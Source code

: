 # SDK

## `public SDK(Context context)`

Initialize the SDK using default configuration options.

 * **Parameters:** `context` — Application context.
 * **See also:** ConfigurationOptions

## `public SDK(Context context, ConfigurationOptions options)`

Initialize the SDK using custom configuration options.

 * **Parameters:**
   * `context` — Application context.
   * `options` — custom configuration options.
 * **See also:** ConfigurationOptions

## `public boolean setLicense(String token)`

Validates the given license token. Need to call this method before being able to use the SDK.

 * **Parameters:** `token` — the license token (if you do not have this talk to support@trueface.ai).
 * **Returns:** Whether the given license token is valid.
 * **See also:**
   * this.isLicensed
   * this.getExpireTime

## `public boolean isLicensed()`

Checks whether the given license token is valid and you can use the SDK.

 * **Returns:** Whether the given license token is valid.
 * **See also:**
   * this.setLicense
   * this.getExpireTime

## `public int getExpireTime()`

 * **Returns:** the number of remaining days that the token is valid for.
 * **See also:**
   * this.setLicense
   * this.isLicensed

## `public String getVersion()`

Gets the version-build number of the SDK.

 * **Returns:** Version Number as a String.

● ● ● ● ●

__Task details__.
Identify the lines in the entries above that contain "token", then copy them out.

__Written answer__.
## `public boolean setLicense(String token)`
Validates the given license token. Need to call this method before being able to use the SDK.
 * **Parameters:** `token` — the license token (if you do not have this talk to support@trueface.ai).
 * **Returns:** Whether the given license token is valid.
Checks whether the given license token is valid and you can use the SDK.
 * **Returns:** Whether the given license token is valid.
 * **Returns:** the number of remaining days that the token is valid for.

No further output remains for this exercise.